Several years ago, I attended a wedding ceremony at a Church. The officiating clergy admonished the couple on what it takes to enjoy a Christian home, and in addition, he advised them that they should not encourage the third party in their marriage. He said further, “Don’t allow or encourage those people, the olofofo, (busybodies) called counsellors to interfere in your marriage. To an extent that was good pastoral advice, but personally, I felt very hurt as a practising Counsellor because I found it highly derogatory to have referred to counsellors as “busybodies.” In my mind, I said “Lord, this pastor is not helping this couple. As much as I do not support the idea of bringing in the third party into the marriage, the fact still remains that this newly wedded couple will need help along the way. This is a journey they have not passed through before, so if there is any need for them to seek help from a counsellor or anybody they feel led to talk to, I believe that they should be encouraged, and not discouraged.

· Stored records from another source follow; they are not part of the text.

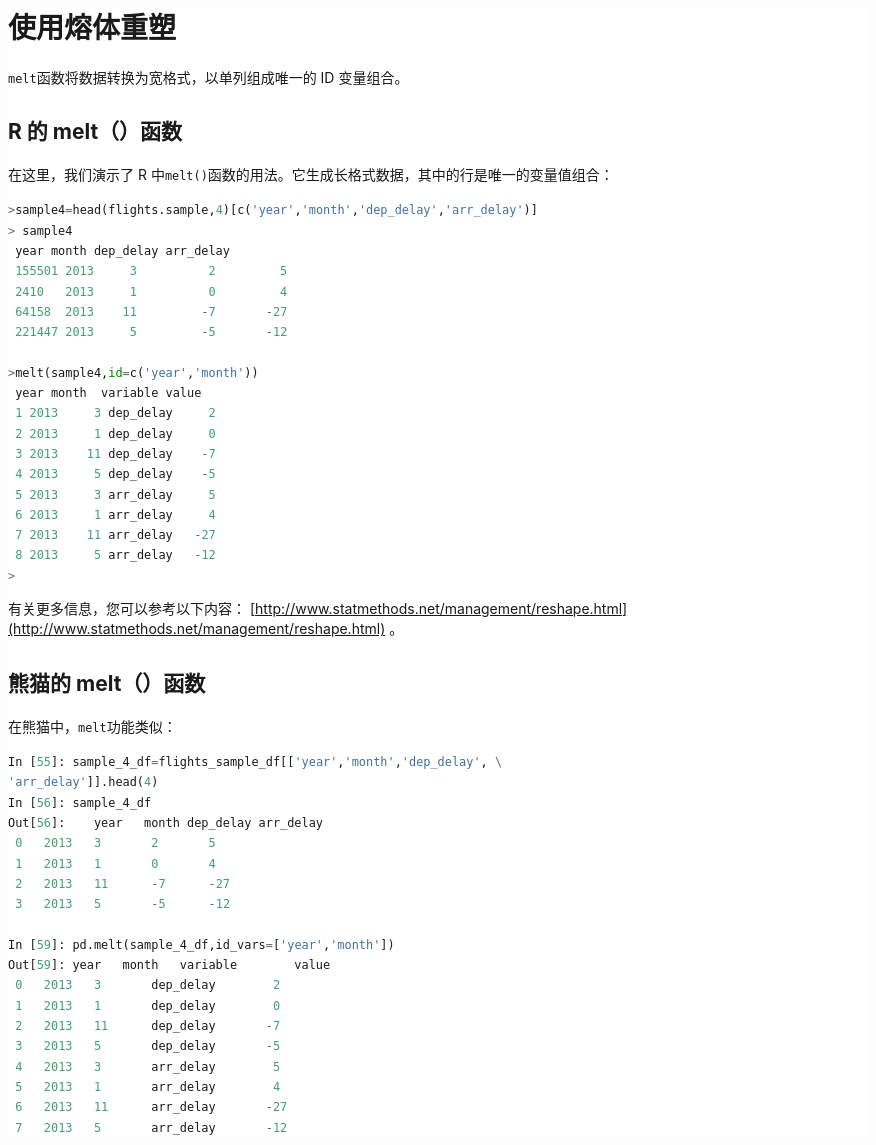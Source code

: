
 ```py

```

# 使用熔体重塑

`melt`函数将数据转换为宽格式，以单列组成唯一的 ID 变量组合。

## R 的 melt（）函数

在这里，我们演示了 R 中`melt()`函数的用法。它生成长格式数据，其中的行是唯一的变量值组合：

```py
>sample4=head(flights.sample,4)[c('year','month','dep_delay','arr_delay')]
> sample4
 year month dep_delay arr_delay
 155501 2013     3          2         5
 2410   2013     1          0         4
 64158  2013    11         -7       -27
 221447 2013     5         -5       -12

>melt(sample4,id=c('year','month'))
 year month  variable value
 1 2013     3 dep_delay     2
 2 2013     1 dep_delay     0
 3 2013    11 dep_delay    -7
 4 2013     5 dep_delay    -5
 5 2013     3 arr_delay     5
 6 2013     1 arr_delay     4
 7 2013    11 arr_delay   -27
 8 2013     5 arr_delay   -12
>

```

有关更多信息，您可以参考以下内容： [http://www.statmethods.net/management/reshape.html](http://www.statmethods.net/management/reshape.html) 。

## 熊猫的 melt（）函数

在熊猫中，`melt`功能类似：

```py
In [55]: sample_4_df=flights_sample_df[['year','month','dep_delay', \
'arr_delay']].head(4)
In [56]: sample_4_df
Out[56]:    year   month dep_delay arr_delay
 0   2013   3       2       5
 1   2013   1       0       4
 2   2013   11      -7      -27
 3   2013   5       -5      -12

In [59]: pd.melt(sample_4_df,id_vars=['year','month'])
Out[59]: year   month   variable        value
 0   2013   3       dep_delay        2
 1   2013   1       dep_delay        0
 2   2013   11      dep_delay       -7
 3   2013   5       dep_delay       -5
 4   2013   3       arr_delay        5
 5   2013   1       arr_delay        4
 6   2013   11      arr_delay       -27
 7   2013   5       arr_delay       -12

```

It is unfortunate that some people have wrong notions about the counselling ministry. They think counsellors are busybodies, but as time goes by they will acknowledge the fact that counsellors are needed in our society. There are no specific books in Bookshops that teach couples how to relate with each other at each moment of life. For example, how to greet your spouse when you wake up, how to feed your partner, how to please your husband et cetera. Most of those things are culturally based, therefore, if the need arises to seek help from professionals, I believe they should be encouraged. These are end times, many homes are facing economic distress, emotional and even spiritual problems. Many homes are being destroyed by the powers of darkness, and Christian couples must be spiritually alert. I heard a true story of a pastor who told his wife on a particular day that, “I just feel like beating you, yet you did not offend me.” What interpretation will you provide for such? It is an aberration!

Where there are healthy families, there will be a healthy nation. Unfortunately, many homes are going through turbulent times. The statistics of couples filing for divorce in courts is skyrocketing, while others who want to be modest opt for separation. In the year 2020, it was reported that at a particular court in a city in Nigeria, there are about 4,000 divorce cases still pending. Isn’t that heartbreaking? That is just from one court. What is the statistics from other courts in the land? What do you think will happen to the future of the children who are from such homes? They will inevitably be affected adversely. Let’s ask the question, How many of such people had a heart-to-heart discussion with their spiritual leaders or professional counsellors before rushing to the court? Some of them might have been brain-washed that they should not get any third party involved, others might be reacting as a result of what their parents had suffered in their marriages, and the children are now telling themselves, “No, not again! My mother suffered domestic violence, I cannot stomach this non-sense! But they forget that God created us as individuals and we should be responsible for our lives. Domestic violence is on the increase! Men beating their wives and vice versa. This is evidence that society is truly decaying.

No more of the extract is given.